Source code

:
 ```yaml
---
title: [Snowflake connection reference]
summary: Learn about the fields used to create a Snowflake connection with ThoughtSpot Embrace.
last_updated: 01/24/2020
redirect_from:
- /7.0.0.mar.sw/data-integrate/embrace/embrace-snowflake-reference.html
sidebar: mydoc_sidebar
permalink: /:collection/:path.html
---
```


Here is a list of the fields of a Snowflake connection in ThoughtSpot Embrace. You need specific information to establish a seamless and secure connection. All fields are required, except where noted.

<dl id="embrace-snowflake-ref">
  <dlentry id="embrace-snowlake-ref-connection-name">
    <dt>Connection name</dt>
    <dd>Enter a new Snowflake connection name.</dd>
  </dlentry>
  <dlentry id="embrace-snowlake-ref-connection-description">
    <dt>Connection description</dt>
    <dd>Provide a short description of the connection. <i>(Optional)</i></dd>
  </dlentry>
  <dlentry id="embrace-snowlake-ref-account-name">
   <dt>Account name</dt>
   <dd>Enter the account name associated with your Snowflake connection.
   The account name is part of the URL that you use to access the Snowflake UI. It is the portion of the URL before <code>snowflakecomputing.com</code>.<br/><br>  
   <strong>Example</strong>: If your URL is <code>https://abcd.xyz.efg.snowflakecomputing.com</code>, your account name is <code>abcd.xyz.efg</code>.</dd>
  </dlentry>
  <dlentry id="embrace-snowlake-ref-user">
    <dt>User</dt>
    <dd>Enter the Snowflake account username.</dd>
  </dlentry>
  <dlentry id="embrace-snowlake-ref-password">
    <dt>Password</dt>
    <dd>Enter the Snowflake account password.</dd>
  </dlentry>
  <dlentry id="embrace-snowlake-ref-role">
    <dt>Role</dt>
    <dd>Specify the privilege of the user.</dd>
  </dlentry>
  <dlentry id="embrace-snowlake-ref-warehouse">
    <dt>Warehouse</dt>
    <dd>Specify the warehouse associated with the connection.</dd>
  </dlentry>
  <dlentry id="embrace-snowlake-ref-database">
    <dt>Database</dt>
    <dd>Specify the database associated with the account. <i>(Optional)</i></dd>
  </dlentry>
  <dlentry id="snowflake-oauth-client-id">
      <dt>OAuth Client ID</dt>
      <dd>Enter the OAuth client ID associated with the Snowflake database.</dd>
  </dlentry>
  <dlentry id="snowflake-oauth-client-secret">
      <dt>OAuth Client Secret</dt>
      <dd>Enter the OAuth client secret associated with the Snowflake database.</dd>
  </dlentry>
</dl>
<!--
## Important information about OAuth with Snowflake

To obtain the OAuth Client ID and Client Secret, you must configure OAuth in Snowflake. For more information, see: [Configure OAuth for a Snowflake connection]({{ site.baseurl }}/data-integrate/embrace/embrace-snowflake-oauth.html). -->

# Directions for this task
An exact copy of the lines above, from the one containing "<strong>Example</strong>: If your" through the one containing "<dt>Role</dt>", is the whole of the answer.

# Response box
   <strong>Example</strong>: If your URL is <code>https://abcd.xyz.efg.snowflakecomputing.com</code>, your account name is <code>abcd.xyz.efg</code>.</dd>
  </dlentry>
  <dlentry id="embrace-snowlake-ref-user">
    <dt>User</dt>
    <dd>Enter the Snowflake account username.</dd>
  </dlentry>
  <dlentry id="embrace-snowlake-ref-password">
    <dt>Password</dt>
    <dd>Enter the Snowflake account password.</dd>
  </dlentry>
  <dlentry id="embrace-snowlake-ref-role">
    <dt>Role</dt>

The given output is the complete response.